The longer answers in this puzzle often felt wasted, in the sense that ITALIAN HERO just felt ... redundant. It's a HERO. That's enough. ITALIAN HERO is ... meh. And as for TSETSE FLIES and JAI ALAI, that's just extended crosswordese. Crosswordese: The Unexpurgated Version. Too much real estate to give to overfamiliar stuff. ARMY LIFE feels original, and I like "DEAR JOHN" pretty well too (esp. the clue: 79D: Announcement of a split decision?).  But THE NILE!? THE NILE!? Oof. More extended crosswordese, and a painful definite article insertion to boot. THETHAMES, THERHONE, THESEINE, THEMISSISSIPPI ... you see how dumb this is, right? Don't give NILE a pass just because it's short and (from a crossword perspective) hyperfamiliar. 
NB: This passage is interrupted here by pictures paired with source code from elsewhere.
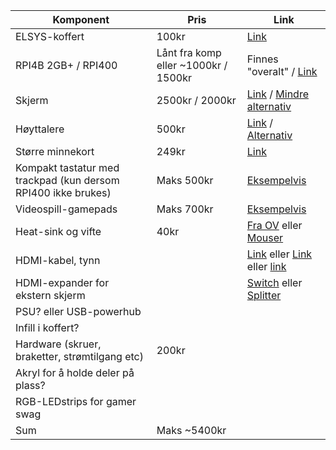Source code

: | Komponent | Pris | Link |
|---|---|---|
| ELSYS-koffert | 100kr | [Link](https://omegav.no/komp?search=koffert) |
| RPI4B 2GB+ / RPI400 | Lånt fra komp eller ~1000kr / 1500kr | Finnes "overalt" / [Link](https://raspberrypi.dk/en/product/raspberry-pi-400-kit/?attribute_sprog=EU+(US+keyboard,+EU+power+supply)?currency=NOK) |
| Skjerm | 2500kr / 2000kr |  [Link](https://www.aliexpress.com/item/1005004950407907.html?spm=a2g0o.productlist.main.31.38e8321dcYkv1b&algo_pvid=4833fbe2-c8b7-4ec3-b30a-b8951d1e799e&algo_exp_id=4833fbe2-c8b7-4ec3-b30a-b8951d1e799e-15&pdp_ext_f=%7B%22sku_id%22%3A%2212000031133165839%22%7D&pdp_npi=3%40dis%21NOK%212880.94%211642.13%211584.51%21%21%21%21%40212272e216791666283972236d071b%2112000031133165839%21sea%21NO%211670342969&curPageLogUid=MJE3HjLwPGWC) / [Mindre alternativ](https://www.aliexpress.com/item/1005004037836393.html?spm=a2g0o.detail.0.0.7e3234d4YzVawZ&gps-id=pcDetailBottomMoreThisSeller&scm=1007.13339.291025.0&scm_id=1007.13339.291025.0&scm-url=1007.13339.291025.0&pvid=c1b04a61-eb37-481c-aae5-ae3eba662b99&_t=gps-id:pcDetailBottomMoreThisSeller,scm-url:1007.13339.291025.0,pvid:c1b04a61-eb37-481c-aae5-ae3eba662b99,tpp_buckets:668%232846%238112%231997&pdp_ext_f=%7B%22sku_id%22%3A%2212000027820369473%22%2C%22sceneId%22%3A%223339%22%7D&pdp_npi=3%40dis%21NOK%212057.3%211316.63%21%21%21%21%21%402103222116797379672783460e7535%2112000027820369473%21rec%21NO%211670342969) |
| Høyttalere | 500kr | [Link](https://www.komplett.no/product/795563/datautstyr/pc-tilbehoer/hoeyttalere-pc/20-hoeyttalere/logitech-z150-multimedia-speakers#) / [Alternativ](https://www.komplett.no/product/1185591/datautstyr/pc-tilbehoer/hoeyttalere-pc/20-hoeyttalere/trust-arys-compact-20-rgb-hoeyttaler#) |
| Større minnekort | 249kr | [Link](https://www.power.no/mobil-og-foto/mobiltilbehoer/minnekort-og-kortlesere/samsung-pro-endurance-128-gb-microsd-minnekort-med-sd-adapter/p-1389761/?utm_source=prisjakt&utm_medium=cpc) |
| Kompakt tastatur med trackpad (kun dersom RPI400 ikke brukes) | Maks 500kr | [Eksempelvis](https://www.amazon.com/VssoPlor-Foldable-Bluetooth-Keyboard-Windows-Dark/dp/B0B8H9W5RY/ref=sr_1_3?keywords=foldable+usb+keyboard&qid=1680271995&sr=8-3) |
| Videospill-gamepads | Maks 700kr | [Eksempelvis](https://www.amazon.com/PowerA-Enhanced-Wired-Controller-Xbox-x/dp/B08WSXJLMK?tag=theverge02-20&ascsubtag=%5B%5Dvg%5Bp%5D22789484%5Bt%5Dw%5Br%5Dhttps%3A%2F%2Fwww.google.com%2F%5Bd%5DD&th=1) |
| Heat-sink og vifte | 40kr | [Fra OV](https://omegav.no/komp?search=vifte) eller [Mouser](https://no.mouser.com/ProductDetail/Adafruit/3368?qs=AQlKX63v8Ru7ndBb3KY80w%3D%3D) |
| HDMI-kabel, tynn | | [Link](https://www.vanco1.com/product/the-ultimate-hdmi-adapter-right-angle-super-flex-flat-hdmi-high-speed-male-to-female-cable/) eller [Link](https://aerialpixels.com/shop/audio-video-cables-accessories/ultra-thin-hdmi-cables/ultra-thin-hdmi-cable-micro-to-hdmi-mini-right-angle-flat-ribbon-cable-30cm-11-8/) eller [link](https://www.amazon.com/JSER-Degree-Angled-Multicopter-Photography/dp/B073335YLW/ref=sr_1_16?keywords=right%2Bangle%2Bmini%2Bhdmi&qid=1681843749&sr=8-16&th=1) |
| HDMI-expander for ekstern skjerm |  | [Switch](https://www.kjell.com/no/produkter/kabler-og-kontakter/kabler-til-tv/kabler-for-bilde/hdmi/hdmi-switch/hdmi-switch-2-veis-p69455) eller [Splitter](https://www.elkjop.no/product/tjenester-og-tilbehor/kabler-og-kontakter/kabeladapter/hdmi-splitter-1x2-for-2-skjermer-3d-4k-1080p/145362#specifications) |
| PSU? eller USB-powerhub |  |  |
| Infill i koffert? |  |  |
| Hardware (skruer, braketter, strømtilgang etc) | 200kr |  |
| Akryl for å holde deler på plass? | | |
| RGB-LEDstrips for gamer swag | | |
| Sum | Maks ~5400kr |  |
Puzzle was very easy except for WATSON (74A: To whom it is said "You have a grand gift for silence .... It makes you quite invaluable as a companion"). Needed every cross to figure out who the hell that quotation was supposed to be about, particularly because of the awkward "To whom it is said" construction. I get it now, you didn't want to tell me that Sherlock was doing the saying, but oof, that passive voice is Painful. "UGLIES" is apparently some YA "trilogy" stuff my daughter somehow missed (the "YA fantasy trilogy"-type book was all my daughter seemed to read for like 7 years or so). The "UGLIES" was supposed to be the first book in a trilogy, but then it got up to four installments and I think there are more coming, I dunno, I don't really wanna go back and read the wikipedia page that thoroughly. Anyway, that was one of the only things in the puzzle I didn't know. That and WHATNOTS, what the *&$%?! (82D: Shelves for knickknacks)  Me: "Do they mean ETAGÈRES, and if so, why won't that fit!?" I know WHATNOTS only as ... well, "knickknacks." And apparently that is how WHATNOTS (the furniture) got their name—because they were designed to display your assorted ... WHATNOTS? Bizarre. So ... WATSON / WHATNOTS gave me some grief in the SE, but otherwise, the puzzle was exceedingly straightforward. A bit flat. It looks and feels like a perfectly ordinary Sunday puzzle. Cute but innocuous wordplay at its thematic core, solid if unremarkable fill throughout. I could use something more ambitious or daring on Sundays. They're just too big to sustain a just-OK premise.